- _How to complete this task_
Nothing but the lines below from the one with "CR*D Comments on" through the one with "I'm a passionate" should be output, each exactly as given, and no pictures.

- _Dataset content_

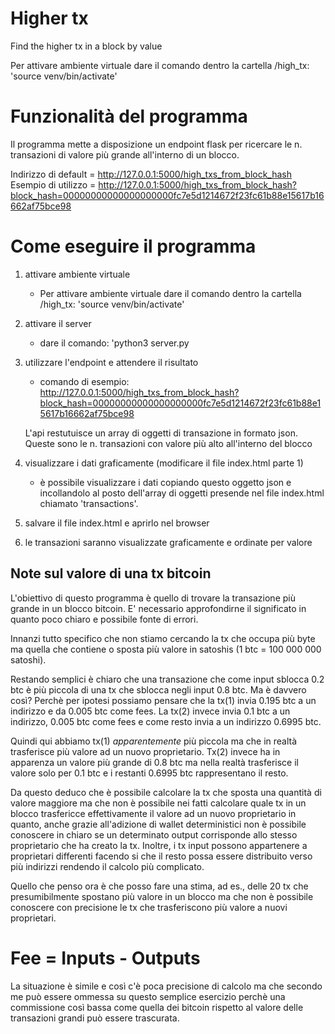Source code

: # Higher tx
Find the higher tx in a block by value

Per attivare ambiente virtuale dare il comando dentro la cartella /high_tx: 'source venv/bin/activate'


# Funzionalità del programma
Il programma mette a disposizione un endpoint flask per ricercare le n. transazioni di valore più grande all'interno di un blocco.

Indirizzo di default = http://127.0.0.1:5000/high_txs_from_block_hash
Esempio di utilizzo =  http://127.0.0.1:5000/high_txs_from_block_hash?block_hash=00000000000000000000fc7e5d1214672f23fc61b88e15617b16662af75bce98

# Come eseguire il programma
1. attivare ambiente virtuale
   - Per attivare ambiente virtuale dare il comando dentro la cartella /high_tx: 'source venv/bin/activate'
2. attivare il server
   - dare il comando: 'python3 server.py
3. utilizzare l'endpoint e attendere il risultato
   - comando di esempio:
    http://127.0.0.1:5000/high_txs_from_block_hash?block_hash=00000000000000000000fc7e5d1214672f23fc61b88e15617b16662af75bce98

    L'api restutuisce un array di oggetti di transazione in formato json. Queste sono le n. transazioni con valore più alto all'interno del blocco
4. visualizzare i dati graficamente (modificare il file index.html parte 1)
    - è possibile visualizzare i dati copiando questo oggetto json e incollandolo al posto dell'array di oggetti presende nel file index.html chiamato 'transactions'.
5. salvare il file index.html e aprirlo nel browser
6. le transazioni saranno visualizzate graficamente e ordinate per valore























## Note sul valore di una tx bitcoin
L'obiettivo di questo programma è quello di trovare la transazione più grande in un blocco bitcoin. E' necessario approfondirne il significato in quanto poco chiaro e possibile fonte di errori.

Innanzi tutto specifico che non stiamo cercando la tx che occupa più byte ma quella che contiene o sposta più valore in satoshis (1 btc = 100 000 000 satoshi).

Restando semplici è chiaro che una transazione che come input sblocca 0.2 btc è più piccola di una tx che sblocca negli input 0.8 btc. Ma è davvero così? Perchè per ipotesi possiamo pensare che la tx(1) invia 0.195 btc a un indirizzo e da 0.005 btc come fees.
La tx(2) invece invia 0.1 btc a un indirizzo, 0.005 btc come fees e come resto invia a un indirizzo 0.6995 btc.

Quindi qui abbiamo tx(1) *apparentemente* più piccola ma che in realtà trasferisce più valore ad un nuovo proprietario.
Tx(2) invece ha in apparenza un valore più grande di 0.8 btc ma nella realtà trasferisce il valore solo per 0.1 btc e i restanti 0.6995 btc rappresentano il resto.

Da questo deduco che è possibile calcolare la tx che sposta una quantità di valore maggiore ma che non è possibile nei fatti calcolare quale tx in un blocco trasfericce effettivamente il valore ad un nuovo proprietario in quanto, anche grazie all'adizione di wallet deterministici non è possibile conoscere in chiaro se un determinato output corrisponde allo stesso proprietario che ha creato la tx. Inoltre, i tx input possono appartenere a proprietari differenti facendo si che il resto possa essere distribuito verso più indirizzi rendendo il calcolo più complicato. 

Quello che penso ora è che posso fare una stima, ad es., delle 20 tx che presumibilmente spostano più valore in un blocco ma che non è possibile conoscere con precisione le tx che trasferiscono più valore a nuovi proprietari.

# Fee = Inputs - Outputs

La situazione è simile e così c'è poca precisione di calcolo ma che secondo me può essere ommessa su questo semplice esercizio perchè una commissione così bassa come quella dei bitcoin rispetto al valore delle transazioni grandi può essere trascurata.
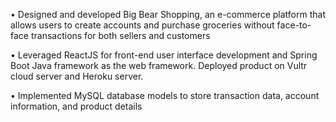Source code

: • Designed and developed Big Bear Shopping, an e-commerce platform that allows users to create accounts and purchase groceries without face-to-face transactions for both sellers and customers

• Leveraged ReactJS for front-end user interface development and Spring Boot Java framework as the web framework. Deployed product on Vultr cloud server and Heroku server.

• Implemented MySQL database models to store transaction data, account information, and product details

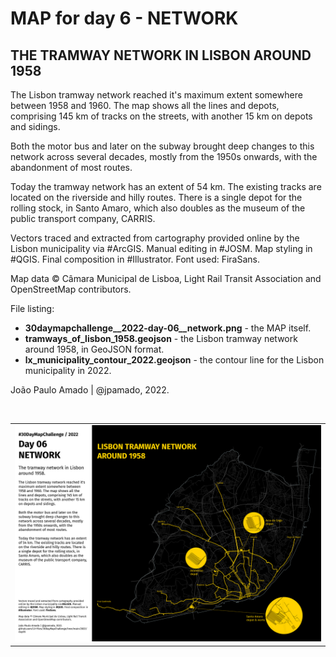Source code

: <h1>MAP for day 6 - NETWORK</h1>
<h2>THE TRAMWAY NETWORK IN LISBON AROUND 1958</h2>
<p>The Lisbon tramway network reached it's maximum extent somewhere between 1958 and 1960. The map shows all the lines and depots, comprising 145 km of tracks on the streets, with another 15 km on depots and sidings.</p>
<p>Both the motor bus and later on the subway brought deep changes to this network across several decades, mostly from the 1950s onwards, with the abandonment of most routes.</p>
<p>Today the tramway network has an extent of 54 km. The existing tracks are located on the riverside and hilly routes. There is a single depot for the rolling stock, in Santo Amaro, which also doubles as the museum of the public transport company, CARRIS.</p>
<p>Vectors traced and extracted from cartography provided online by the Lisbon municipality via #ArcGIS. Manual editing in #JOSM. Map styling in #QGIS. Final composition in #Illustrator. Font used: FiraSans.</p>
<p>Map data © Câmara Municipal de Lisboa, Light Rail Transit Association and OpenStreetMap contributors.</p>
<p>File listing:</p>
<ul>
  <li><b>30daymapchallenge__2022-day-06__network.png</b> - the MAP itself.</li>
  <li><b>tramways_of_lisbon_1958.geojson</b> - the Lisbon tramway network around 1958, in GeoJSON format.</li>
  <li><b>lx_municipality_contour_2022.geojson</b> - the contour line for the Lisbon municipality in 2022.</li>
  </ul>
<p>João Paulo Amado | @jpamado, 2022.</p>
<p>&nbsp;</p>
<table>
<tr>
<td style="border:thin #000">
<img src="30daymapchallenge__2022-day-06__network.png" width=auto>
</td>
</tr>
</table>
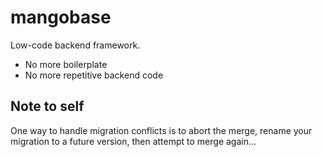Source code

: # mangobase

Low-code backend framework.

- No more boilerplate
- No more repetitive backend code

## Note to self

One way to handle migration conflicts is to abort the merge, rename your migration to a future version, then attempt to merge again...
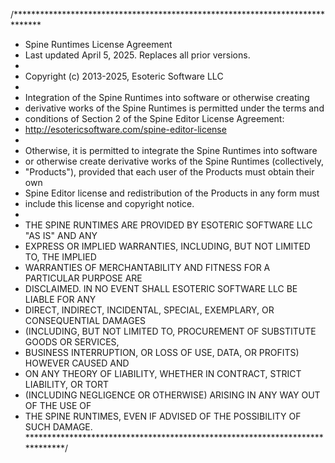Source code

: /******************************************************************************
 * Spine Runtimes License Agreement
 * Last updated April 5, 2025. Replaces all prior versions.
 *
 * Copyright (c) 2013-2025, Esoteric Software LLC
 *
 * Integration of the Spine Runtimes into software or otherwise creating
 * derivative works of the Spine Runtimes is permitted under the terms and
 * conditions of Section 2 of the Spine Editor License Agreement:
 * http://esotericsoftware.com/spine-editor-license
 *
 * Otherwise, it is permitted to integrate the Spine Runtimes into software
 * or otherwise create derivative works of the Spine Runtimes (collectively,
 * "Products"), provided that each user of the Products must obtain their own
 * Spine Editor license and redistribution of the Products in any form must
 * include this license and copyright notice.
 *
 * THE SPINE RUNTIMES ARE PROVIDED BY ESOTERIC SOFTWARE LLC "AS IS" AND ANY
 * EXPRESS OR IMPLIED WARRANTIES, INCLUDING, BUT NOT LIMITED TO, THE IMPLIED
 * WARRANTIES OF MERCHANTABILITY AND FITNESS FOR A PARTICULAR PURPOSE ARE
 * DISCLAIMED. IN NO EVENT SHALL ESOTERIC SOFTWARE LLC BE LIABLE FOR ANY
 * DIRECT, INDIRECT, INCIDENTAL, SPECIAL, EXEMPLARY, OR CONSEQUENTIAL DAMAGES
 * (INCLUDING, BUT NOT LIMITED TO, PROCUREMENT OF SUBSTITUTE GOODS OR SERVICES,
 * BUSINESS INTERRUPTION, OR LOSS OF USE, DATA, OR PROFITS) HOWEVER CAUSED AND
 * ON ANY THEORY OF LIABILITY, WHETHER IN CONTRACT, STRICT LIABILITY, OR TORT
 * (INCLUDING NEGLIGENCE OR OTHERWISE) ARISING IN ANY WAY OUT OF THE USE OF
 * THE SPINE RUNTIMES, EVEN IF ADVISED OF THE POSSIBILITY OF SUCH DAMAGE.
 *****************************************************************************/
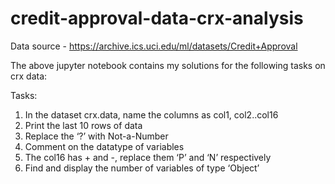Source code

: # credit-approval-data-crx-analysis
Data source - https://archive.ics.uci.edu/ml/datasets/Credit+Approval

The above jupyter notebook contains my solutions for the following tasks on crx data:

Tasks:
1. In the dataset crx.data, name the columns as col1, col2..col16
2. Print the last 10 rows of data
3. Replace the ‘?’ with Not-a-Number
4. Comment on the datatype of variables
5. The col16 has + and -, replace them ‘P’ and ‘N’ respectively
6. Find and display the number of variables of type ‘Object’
...
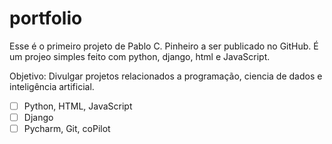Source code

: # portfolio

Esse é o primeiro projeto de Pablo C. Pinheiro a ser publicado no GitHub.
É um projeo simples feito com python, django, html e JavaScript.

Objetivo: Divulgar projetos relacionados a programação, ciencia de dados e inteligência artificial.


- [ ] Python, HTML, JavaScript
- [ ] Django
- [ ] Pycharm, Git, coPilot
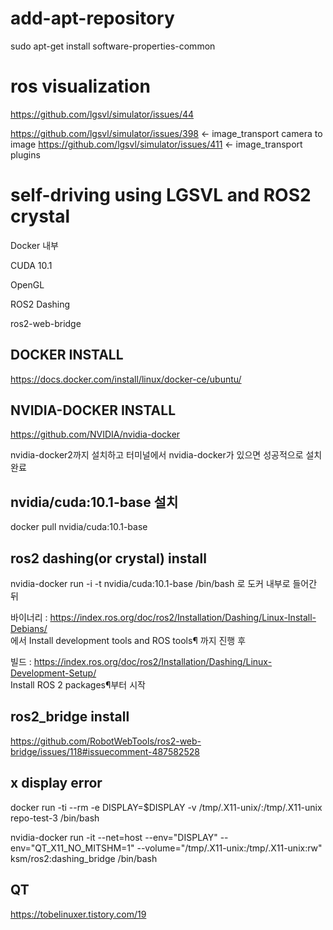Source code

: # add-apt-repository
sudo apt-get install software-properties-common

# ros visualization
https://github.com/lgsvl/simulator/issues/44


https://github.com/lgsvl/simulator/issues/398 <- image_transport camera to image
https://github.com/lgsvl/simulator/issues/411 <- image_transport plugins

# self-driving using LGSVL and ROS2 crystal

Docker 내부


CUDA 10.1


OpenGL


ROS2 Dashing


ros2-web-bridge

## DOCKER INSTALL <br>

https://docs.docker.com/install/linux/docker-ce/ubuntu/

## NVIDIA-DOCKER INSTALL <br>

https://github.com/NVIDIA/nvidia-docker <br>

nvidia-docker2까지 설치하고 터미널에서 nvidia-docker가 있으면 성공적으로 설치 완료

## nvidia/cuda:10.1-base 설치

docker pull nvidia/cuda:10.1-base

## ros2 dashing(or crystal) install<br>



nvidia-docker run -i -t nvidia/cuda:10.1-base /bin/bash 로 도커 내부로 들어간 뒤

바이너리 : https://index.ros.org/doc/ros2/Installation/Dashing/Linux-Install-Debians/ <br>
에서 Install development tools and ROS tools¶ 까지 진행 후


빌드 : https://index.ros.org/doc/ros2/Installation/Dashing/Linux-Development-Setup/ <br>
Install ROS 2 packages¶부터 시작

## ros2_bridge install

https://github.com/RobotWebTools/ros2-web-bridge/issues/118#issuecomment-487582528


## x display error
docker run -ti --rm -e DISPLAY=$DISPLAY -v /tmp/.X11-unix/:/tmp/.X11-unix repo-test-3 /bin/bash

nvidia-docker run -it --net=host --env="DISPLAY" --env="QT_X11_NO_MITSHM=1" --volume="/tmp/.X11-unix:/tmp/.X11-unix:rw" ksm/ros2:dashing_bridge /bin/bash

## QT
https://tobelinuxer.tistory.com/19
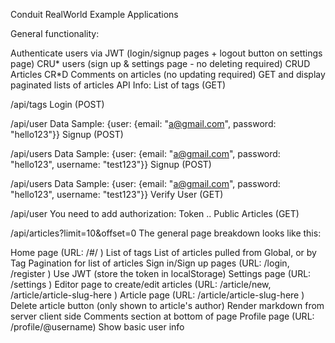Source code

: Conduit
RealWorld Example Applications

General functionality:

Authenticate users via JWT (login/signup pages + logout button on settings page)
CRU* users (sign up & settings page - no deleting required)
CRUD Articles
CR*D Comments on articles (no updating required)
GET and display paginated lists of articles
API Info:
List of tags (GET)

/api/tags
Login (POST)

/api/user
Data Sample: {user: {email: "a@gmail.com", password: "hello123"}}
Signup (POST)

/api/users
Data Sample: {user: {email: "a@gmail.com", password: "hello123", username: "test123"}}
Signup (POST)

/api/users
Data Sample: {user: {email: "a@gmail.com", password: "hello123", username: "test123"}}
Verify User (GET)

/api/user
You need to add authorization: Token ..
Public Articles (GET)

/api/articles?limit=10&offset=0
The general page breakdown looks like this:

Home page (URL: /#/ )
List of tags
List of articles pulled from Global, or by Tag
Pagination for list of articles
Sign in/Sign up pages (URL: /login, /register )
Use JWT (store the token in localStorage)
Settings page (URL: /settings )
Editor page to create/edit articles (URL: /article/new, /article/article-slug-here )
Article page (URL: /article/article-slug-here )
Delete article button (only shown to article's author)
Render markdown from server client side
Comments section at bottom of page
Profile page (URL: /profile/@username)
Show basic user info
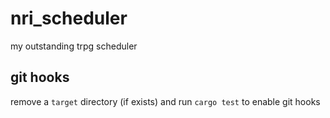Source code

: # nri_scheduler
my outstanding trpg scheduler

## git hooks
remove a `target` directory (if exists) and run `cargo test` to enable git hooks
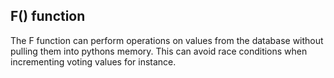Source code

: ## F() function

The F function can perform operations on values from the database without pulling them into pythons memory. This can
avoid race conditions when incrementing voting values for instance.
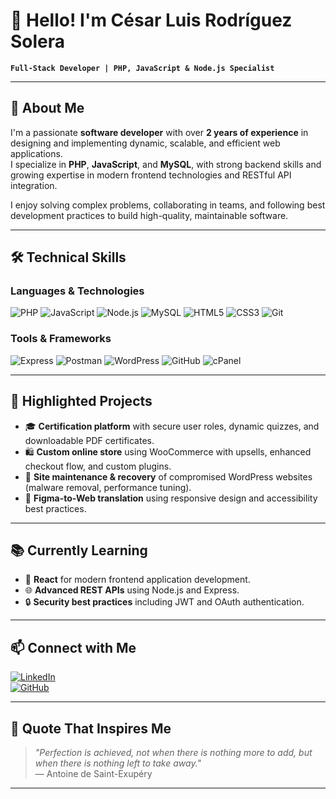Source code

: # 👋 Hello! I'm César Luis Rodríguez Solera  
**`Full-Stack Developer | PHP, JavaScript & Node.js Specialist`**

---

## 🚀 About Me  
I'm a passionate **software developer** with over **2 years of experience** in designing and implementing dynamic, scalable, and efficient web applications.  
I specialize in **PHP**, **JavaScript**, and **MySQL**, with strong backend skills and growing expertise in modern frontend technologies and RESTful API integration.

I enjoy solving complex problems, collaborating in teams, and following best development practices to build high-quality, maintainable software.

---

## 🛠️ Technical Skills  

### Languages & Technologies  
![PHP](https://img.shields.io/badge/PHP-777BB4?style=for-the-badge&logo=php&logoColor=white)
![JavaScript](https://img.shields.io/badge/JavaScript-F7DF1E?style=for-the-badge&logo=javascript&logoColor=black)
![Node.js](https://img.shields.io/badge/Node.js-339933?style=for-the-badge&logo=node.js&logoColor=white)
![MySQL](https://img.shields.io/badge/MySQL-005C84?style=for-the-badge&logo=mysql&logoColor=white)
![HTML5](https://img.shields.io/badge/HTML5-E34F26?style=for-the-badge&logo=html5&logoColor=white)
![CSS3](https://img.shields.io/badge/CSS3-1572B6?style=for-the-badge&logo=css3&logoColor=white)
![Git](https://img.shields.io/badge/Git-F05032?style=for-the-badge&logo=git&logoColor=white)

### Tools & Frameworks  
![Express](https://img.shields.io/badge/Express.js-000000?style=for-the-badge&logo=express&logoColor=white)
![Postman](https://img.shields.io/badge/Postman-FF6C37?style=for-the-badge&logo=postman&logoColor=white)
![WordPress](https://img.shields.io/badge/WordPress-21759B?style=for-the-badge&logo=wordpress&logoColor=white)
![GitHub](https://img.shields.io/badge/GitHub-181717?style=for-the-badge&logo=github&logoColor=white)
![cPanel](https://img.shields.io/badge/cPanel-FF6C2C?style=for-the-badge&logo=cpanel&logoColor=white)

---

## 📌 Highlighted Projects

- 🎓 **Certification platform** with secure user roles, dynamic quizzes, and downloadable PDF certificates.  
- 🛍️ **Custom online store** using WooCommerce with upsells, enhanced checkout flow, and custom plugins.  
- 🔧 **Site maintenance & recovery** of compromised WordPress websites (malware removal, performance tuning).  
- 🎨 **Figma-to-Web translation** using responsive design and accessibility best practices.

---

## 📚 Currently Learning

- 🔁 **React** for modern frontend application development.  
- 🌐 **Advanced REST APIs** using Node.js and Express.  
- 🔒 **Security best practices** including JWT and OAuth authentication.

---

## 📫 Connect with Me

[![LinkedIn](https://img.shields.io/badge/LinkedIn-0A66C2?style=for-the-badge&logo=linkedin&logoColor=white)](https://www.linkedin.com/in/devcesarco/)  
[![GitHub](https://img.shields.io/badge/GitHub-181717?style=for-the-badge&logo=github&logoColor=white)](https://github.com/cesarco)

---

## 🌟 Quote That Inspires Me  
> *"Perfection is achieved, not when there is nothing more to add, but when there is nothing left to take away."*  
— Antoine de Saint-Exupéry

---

- _Task result_
CR*D Comments on articles (no updating required)
GET and display paginated lists of articles
API Info:
List of tags (GET)

/api/tags
Login (POST)

/api/user
Data Sample: {user: {email: "a@gmail.com", password: "hello123"}}
Signup (POST)

/api/users
Data Sample: {user: {email: "a@gmail.com", password: "hello123", username: "test123"}}
Signup (POST)

/api/users
Data Sample: {user: {email: "a@gmail.com", password: "hello123", username: "test123"}}
Verify User (GET)

/api/user
You need to add authorization: Token ..
Public Articles (GET)

/api/articles?limit=10&offset=0
The general page breakdown looks like this:

Home page (URL: /#/ )
List of tags
List of articles pulled from Global, or by Tag
Pagination for list of articles
Sign in/Sign up pages (URL: /login, /register )
Use JWT (store the token in localStorage)
Settings page (URL: /settings )
Editor page to create/edit articles (URL: /article/new, /article/article-slug-here )
Article page (URL: /article/article-slug-here )
Delete article button (only shown to article's author)
Render markdown from server client side
Comments section at bottom of page
Profile page (URL: /profile/@username)
Show basic user info
Source code

: # nri_scheduler
my outstanding trpg scheduler

## git hooks
remove a `target` directory (if exists) and run `cargo test` to enable git hooks
Source code

: ## F() function

The F function can perform operations on values from the database without pulling them into pythons memory. This can
avoid race conditions when incrementing voting values for instance.
Source code

: # 👋 Hello! I'm César Luis Rodríguez Solera  
**`Full-Stack Developer | PHP, JavaScript & Node.js Specialist`**

---

## 🚀 About Me  
I'm a passionate **software developer** with over **2 years of experience** in designing and implementing dynamic, scalable, and efficient web applications.  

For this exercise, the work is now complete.